Lorraine YouTube Channel
Table of Contents
Ching’s Mushroom and Ginger Tofu Dish Recipe
Ingredients
- 500g fresh firm tofu, drained and cut into 2.5cm cubes
- Pinch of salt
- Pinch of ground white pepper
- ½ tsp five-spice powder
- 1 tbsp tamari or low-sodium light soy sauce
- 1 tbsp cornflour or potato flour
- 1 tbsp groundnut oil
- 2.5cm piece of fresh ginger, peeled and sliced into matchsticks
- 100g shiitake and chestnut mushrooms, (or mushrooms of your choice) halved
- 1 tbsp shaoxing rice wine or dry sherry
- 2 large spring onions, sliced on an angle into 2.5cm pieces
For the sauce
- 1 tbsp vegetarian oyster sauce
- 1 tbsp chilli sauce
- 150ml cold vegetable stock
- 1 tbsp cornflour
- Jasmine rice to serve
Method
- Place the tofu in a bowl and season with the salt, white pepper, five-spice powder and tamari or light soy sauce.
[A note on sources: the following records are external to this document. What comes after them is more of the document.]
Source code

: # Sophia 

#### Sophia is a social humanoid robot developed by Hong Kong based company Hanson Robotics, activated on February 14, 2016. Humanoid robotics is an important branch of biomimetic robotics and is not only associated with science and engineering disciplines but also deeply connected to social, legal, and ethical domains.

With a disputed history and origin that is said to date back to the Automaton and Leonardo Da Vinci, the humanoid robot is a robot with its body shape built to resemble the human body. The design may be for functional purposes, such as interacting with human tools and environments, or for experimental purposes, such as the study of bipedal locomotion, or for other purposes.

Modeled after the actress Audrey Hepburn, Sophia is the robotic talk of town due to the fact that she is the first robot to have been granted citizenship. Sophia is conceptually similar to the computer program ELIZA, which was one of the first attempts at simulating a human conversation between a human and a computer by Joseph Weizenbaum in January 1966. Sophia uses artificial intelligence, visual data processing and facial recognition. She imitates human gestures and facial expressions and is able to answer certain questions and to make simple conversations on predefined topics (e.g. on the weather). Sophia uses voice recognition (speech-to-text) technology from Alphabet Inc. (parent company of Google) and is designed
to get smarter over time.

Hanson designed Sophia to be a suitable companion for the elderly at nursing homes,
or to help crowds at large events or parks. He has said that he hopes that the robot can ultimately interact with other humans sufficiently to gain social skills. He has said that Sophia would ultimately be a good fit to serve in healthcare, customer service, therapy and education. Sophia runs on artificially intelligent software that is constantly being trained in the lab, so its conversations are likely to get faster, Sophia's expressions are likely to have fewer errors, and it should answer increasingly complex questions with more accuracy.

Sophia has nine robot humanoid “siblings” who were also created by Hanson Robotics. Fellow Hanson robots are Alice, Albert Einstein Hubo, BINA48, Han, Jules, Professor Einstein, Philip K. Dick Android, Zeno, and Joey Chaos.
Dust with the cornflour or potato flour and toss to mix.
- For the sauce: In another small bowl mix together the tamari or light soy sauce, vegetarian oyster sauce, chilli sauce, vegetable stock and cornflour.
- Heat a wok over high heat and when the wok starts to smoke, add the groundnut oil. Add the ginger and mushrooms and stir-fry for a few seconds. Then add the tofu pieces and stir-fry for 2-3 minutes, tossing gently for even cooking.
- Add the rice wine or dry sherry and stir-fry gently for another 2 minutes, then add the sauce and bring to the boil.
- Gently cook for another 1 minute until the sauce thickens, then stir in the spring onions. Remove from the heat and serve immediately with jasmine rice.